Opioids are useful for cancer, “but if you’ve got terrible back pain or terrible migraines,” using these drugs is very dangerous, Frieden said.

“The big picture is that this is a big problem that has gotten much worse quickly,” he added.

While the CDC does not have statistics on the number of drug overdose deaths past 2010, Dr. Rich Zane, chair of emergency medicine at the University of Colorado School of Medicine, believes they have undoubtedly increased.

“The results are consistent with what we [currently] experience” in emergency rooms, he told AP. The overdose epidemic has alarmed some states. West Virginia’s fatality rate increased over 500 percent in about a decade, causing serious concern over the prescription of opioids. Nationwide, deaths from prescription drug overdoses have quadrupled from 1999 to 2010, bringing the latest total to 23,000.

Most of the prescription drug-related deaths occurred in adults between the ages of 35 and 44.

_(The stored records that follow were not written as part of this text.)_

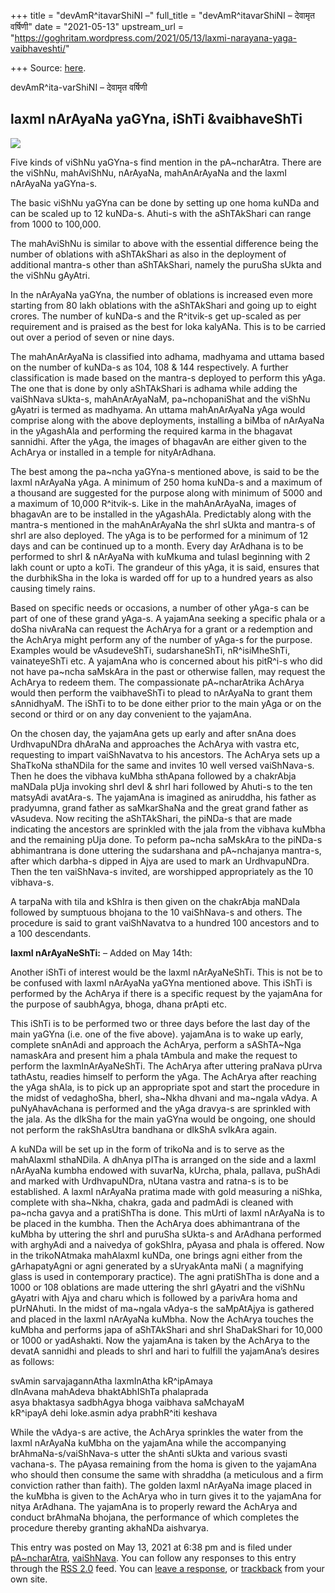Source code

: +++
title = "devAmR^itavarShiNI –"
full_title = "devAmR^itavarShiNI – देवामृत वर्षिणी"
date = "2021-05-13"
upstream_url = "https://goghritam.wordpress.com/2021/05/13/laxmi-narayana-yaga-vaibhaveshti/"

+++
Source: [here](https://goghritam.wordpress.com/2021/05/13/laxmi-narayana-yaga-vaibhaveshti/).

devAmR^ita-varShiNI – देवामृत वर्षिणी

## laxmI nArAyaNa yaGYna, iShTi &vaibhaveShTi

![](https://goghritam.files.wordpress.com/2021/05/vishnu-most-excellent.jpg?w=389)

Five kinds of viShNu yaGYna-s find mention in the pA\~ncharAtra. There
are the viShNu, mahAviShNu, nArAyaNa, mahAnArAyaNa and the laxmI
nArAyaNa yaGYna-s.

The basic viShNu yaGYna can be done by setting up one homa kuNDa and can
be scaled up to 12 kuNDa-s. Ahuti-s with the aShTAkShari can range from
1000 to 100,000.

The mahAviShNu is similar to above with the essential difference being
the number of oblations with aShTAkShari as also in the deployment of
additional mantra-s other than aShTAkShari, namely the puruSha sUkta and
the viShNu gAyAtri.

In the nArAyaNa yaGYna, the number of oblations is increased even more
starting from 80 lakh oblations with the aShTAkShari and going up to
eight crores. The number of kuNDa-s and the R^itvik-s get up-scaled as
per requirement and is praised as the best for loka kalyANa. This is to
be carried out over a period of seven or nine days.

The mahAnArAyaNa is classified into adhama, madhyama and uttama based on
the number of kuNDa-s as 104, 108 & 144 respectively. A further
classification is made based on the mantra-s deployed to perform this
yAga. The one that is done by only aShTAkShari is adhama while adding
the vaiShNava sUkta-s, mahAnArAyaNaM, pa\~nchopaniShat and the viShNu
gAyatri is termed as madhyama. An uttama mahAnArAyaNa yAga would
comprise along with the above deployments, installing a biMba of
nArAyaNa in the yAgashAla and performing the required karma in the
bhagavat sannidhi. After the yAga, the images of bhagavAn are either
given to the AchArya or installed in a temple for nityArAdhana.

The best among the pa\~ncha yaGYna-s mentioned above, is said to be the
laxmI nArAyaNa yAga. A minimum of 250 homa kuNDa-s and a maximum of a
thousand are suggested for the purpose along with minimum of 5000 and a
maximum of 10,000 R^itvik-s. Like in the mahAnArAyaNa, images of
bhagavAn are to be installed in the yAgashAla. Predictably along with
the mantra-s mentioned in the mahAnArAyaNa the shrI sUkta and mantra-s
of shrI are also deployed. The yAga is to be performed for a minimum of
12 days and can be continued up to a month. Every day ArAdhana is to be
performed to shrI & nArAyaNa with kuMkuma and tulasI beginning with 2
lakh count or upto a koTi. The grandeur of this yAga, it is said,
ensures that the durbhikSha in the loka is warded off for up to a
hundred years as also causing timely rains.

Based on specific needs or occasions, a number of other yAga-s can be
part of one of these grand yAga-s. A yajamAna seeking a specific phala
or a doSha nivAraNa can request the AchArya for a grant or a redemption
and the AchArya might perform any of the number of yAga-s for the
purpose. Examples would be vAsudeveShTi, sudarshaneShTi, nR^isiMheShTi,
vainateyeShTi etc. A yajamAna who is concerned about his pitR^i-s who
did not have pa\~ncha saMskAra in the past or otherwise fallen, may
request the AchArya to redeem them. The compassionate pA\~ncharAtrika
AchArya would then perform the vaibhaveShTi to plead to nArAyaNa to
grant them sAnnidhyaM. The iShTi to to be done either prior to the main
yAga or on the second or third or on any day convenient to the yajamAna.

On the chosen day, the yajamAna gets up early and after snAna does
UrdhvapuNDra dhAraNa and approaches the AchArya with vastra etc,
requesting to impart vaiShNavatva to his ancestors. The AchArya sets up
a ShaTkoNa sthaNDila for the same and invites 10 well versed
vaiShNava-s. Then he does the vibhava kuMbha sthApana followed by a
chakrAbja maNDala pUja invoking shrI devI & shrI hari followed by
Ahuti-s to the ten matsyAdi avatAra-s. The yajamAna is imagined as
aniruddha, his father as pradyumna, grand father as saMkarShaNa and the
great grand father as vAsudeva. Now reciting the aShTAkShari, the
piNDa-s that are made indicating the ancestors are sprinkled with the
jala from the vibhava kuMbha and the remaining pUja done. To peform
pa\~ncha saMskAra to the piNDa-s abhimantrana is done uttering the
sudarshana and pA\~nchajanya mantra-s, after which darbha-s dipped in
Ajya are used to mark an UrdhvapuNDra. Then the ten vaiShNava-s invited,
are worshipped appropriately as the 10 vibhava-s.

A tarpaNa with tila and kShIra is then given on the chakrAbja maNDala
followed by sumptuous bhojana to the 10 vaiShNava-s and others. The
procedure is said to grant vaiShNavatva to a hundred 100 ancestors and
to a 100 descendants.

**laxmI nArAyaNeShTi:** – Added on May 14th:

Another iShTi of interest would be the laxmI nArAyaNeShTi. This is not
be to be confused with laxmI nArAyaNa yaGYna mentioned above. This iShTi
is performed by the AchArya if there is a specific request by the
yajamAna for the purpose of saubhAgya, bhoga, dhana prApti etc.

This iShTi is to be performed two or three days before the last day of
the main yaGYna (i.e. one of the five above). yajamAna is to wake up
early, complete snAnAdi and approach the AchArya, perform a sAShTA\~Nga
namaskAra and present him a phala tAmbula and make the request to
perform the laxmInArAyaNeShTi. The AchArya after uttering praNava pUrva
tathAstu, readies himself to perform the yAga. The AchArya after
reaching the yAga shAla, is to pick up an appropriate spot and start the
procedure in the midst of vedaghoSha, bherI, sha\~Nkha dhvani and
ma\~ngala vAdya. A puNyAhavAchana is performed and the yAga dravya-s are
sprinkled with the jala. As the dIkSha for the main yaGYna would be
ongoing, one should not perform the rakShAsUtra bandhana or dIkShA
svIkAra again.

A kuNDa will be set up in the form of trikoNa and is to serve as the
mahAlaxmI sthaNDila. A dhAnya pITha is arranged on the side and a laxmI
nArAyaNa kumbha endowed with suvarNa, kUrcha, phala, pallava, puShAdi
and marked with UrdhvapuNDra, nUtana vastra and ratna-s is to be
established. A laxmI nArAyaNa pratima made with gold measuring a niShka,
complete with sha\~Nkha, chakra, gada and padmAdi is cleaned with
pa\~ncha gavya and a pratiShTha is done. This mUrti of laxmI nArAyaNa is
to be placed in the kumbha. Then the AchArya does abhimantrana of the
kuMbha by uttering the shrI and puruSha sUkta-s and ArAdhana performed
with arghyAdi and a naivedya of gokShIra, pAyasa and phala is offered.
Now in the trikoNAtmaka mahAlaxmI kuNDa, one brings agni either from the
gArhapatyAgni or agni generated by a sUryakAnta maNi ( a magnifying
glass is used in contemporary practice). The agni pratiShTha is done and
a 1000 or 108 oblations are made uttering the shrI gAyatri and the
viShNu gAyatri with Ajya and charu which is followed by a parivAra homa
and pUrNAhuti. In the midst of ma\~ngala vAdya-s the saMpAtAjya is
gathered and placed in the laxmI nArAyaNa kuMbha. Now the AchArya
touches the kuMbha and performs japa of aShTAkShari and shrI ShaDakShari
for 10,000 or 1000 or yadAshakti. Now the yajamAna is taken by the
AchArya to the devatA sannidhi and pleads to shrI and hari to fulfill
the yajamAna’s desires as follows:

svAmin sarvajagannAtha laxmInAtha kR^ipAmaya  
dInAvana mahAdeva bhaktAbhIShTa phalaprada  
asya bhaktasya sadbhAgya bhoga vaibhava saMchayaM  
kR^ipayA dehi loke.asmin adya prabhR^iti keshava

While the vAdya-s are active, the AchArya sprinkles the water from the
laxmI nArAyaNa kuMbha on the yajamAna while the accompanying
brAhmaNa-s/vaiShNava-s utter the shAnti sUkta and various svasti
vachana-s. The pAyasa remaining from the homa is given to the yajamAna
who should then consume the same with shraddha (a meticulous and a firm
conviction rather than faith). The golden laxmI nArAyaNa image placed in
the kuMbha is given to the AchArya who in turn gives it to the yajamAna
for nitya ArAdhana. The yajamAna is to properly reward the AchArya and
conduct brAhmaNa bhojana, the performance of which completes the
procedure thereby granting akhaNDa aishvarya.

This entry was posted on May 13, 2021 at 6:38 pm and is filed under
[pA\~ncharAtra](https://goghritam.wordpress.com/category/vaishnava/pancharatra/),
[vaiShNava](https://goghritam.wordpress.com/category/vaishnava/). You
can follow any responses to this entry through the [RSS
2.0](https://goghritam.wordpress.com/2021/05/13/laxmi-narayana-yaga-vaibhaveshti/feed/)
feed. You can [leave a response](#respond), or
[trackback](https://goghritam.wordpress.com/2021/05/13/laxmi-narayana-yaga-vaibhaveshti/trackback/)
from your own site.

“I saw so many people die from pills,” Law Enforcement Against Prohibition speaker Nate Bradley told the San Francisco Chronicle. “My first autopsy was a Vicodin overdose – the accidental Vicodin overdose of a 38-year-old woman. And I sat there and watched them take apart her body, because she accidentally had too much.”

With more people dying accidentally from Vicodin than heroin, states are attempting to spread a greater awareness of the dangers of prescription drugs, as well as make them more difficult to get. Some states are introducing laws that would shut down “pill mills”, which are doctors’ officers and pharmacies notorious for over-prescribing addictive medicines, Frieden explained.

“This is really a state problem or even a national problem,” University of Nebraska Medical Center Dr. Aly Hassan told Medical News Today.

The CDC last year referred to prescription drug overdose as an “epidemic”, and doctors predict this epidemic only to worsen as more Americans become addicted to the medicines meant to alleviate their pain.